A criada culta do capital-parlamentarismo: política, filosofia e fracasso em Badiou

A noção de fracasso na política adquire, de forma genérica, certa semelhança aos “processo de verdade” quando esbarram em “obstáculos históricos”. Esse “ponto” de ignição (grifo meu) é, na verdade, o momento de um “processo de verdade”, resultado de uma escolha binária, que decide, por sua vez, o curso de todo movimento em que o processo está sujeito.

Todo fracasso, a princípio, remete a uma interpretação equivocada sobre um determinado ponto.
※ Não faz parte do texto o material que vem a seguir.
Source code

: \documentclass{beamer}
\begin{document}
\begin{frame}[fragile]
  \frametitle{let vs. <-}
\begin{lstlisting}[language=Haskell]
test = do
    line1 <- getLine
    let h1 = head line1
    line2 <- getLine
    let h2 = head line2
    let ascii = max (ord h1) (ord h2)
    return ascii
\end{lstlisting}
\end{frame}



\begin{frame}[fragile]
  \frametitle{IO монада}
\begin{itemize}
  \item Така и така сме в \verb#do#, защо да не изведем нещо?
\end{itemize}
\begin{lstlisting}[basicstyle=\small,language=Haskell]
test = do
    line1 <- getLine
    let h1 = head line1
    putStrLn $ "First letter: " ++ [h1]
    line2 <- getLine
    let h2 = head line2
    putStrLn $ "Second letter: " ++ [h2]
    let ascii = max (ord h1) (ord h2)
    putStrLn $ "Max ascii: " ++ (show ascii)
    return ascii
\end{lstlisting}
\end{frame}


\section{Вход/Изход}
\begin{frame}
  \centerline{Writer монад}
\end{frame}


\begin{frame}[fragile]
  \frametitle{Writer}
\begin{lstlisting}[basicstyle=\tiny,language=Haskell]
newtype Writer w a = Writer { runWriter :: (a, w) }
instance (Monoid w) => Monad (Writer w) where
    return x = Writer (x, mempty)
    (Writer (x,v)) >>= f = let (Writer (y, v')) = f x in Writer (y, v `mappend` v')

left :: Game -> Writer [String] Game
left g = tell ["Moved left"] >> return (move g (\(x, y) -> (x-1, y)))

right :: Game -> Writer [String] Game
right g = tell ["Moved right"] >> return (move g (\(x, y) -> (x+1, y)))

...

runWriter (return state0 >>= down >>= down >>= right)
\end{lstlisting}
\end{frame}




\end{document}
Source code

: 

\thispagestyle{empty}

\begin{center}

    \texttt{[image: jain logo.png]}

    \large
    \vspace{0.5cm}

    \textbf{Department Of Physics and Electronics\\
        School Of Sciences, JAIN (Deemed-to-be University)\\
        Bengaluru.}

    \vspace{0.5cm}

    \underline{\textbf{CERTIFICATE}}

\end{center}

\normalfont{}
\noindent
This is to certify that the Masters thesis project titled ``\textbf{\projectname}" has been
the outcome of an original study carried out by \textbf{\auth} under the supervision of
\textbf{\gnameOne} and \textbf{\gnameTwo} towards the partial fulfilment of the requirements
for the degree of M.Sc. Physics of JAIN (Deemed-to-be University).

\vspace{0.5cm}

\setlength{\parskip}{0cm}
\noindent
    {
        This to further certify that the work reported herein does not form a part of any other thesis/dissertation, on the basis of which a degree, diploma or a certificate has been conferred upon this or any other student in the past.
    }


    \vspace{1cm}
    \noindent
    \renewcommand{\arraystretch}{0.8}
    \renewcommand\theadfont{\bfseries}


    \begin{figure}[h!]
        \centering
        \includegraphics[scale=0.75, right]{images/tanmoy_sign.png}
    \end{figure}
Todos podem ser encontrados em alguns desse pontos. Ele, o fracasso, é uma lição incorporada à universalidade, sempre positiva, na construção de uma verdade. Pode-se reconstituir o ponto no qual encontra-se a escolha inadequada. Em outras palavras, podemos encontrar este ponto, no qual o fracasso está situado, na “correlação entre uma decisão tática e um impasse estratégico” (pg. 13).

Devemos pensá-lo, segundo Badiou, de maneira topológica, ou seja, colocando o exemplo do “léxico militar” à parte, nas raízes do conceito de ponto (temporal e histórico) encontramos seu enunciado primeiro: o fracasso só ser pensado topologicamente, pois, “os pontos de um mundo formam um espaço topológico”.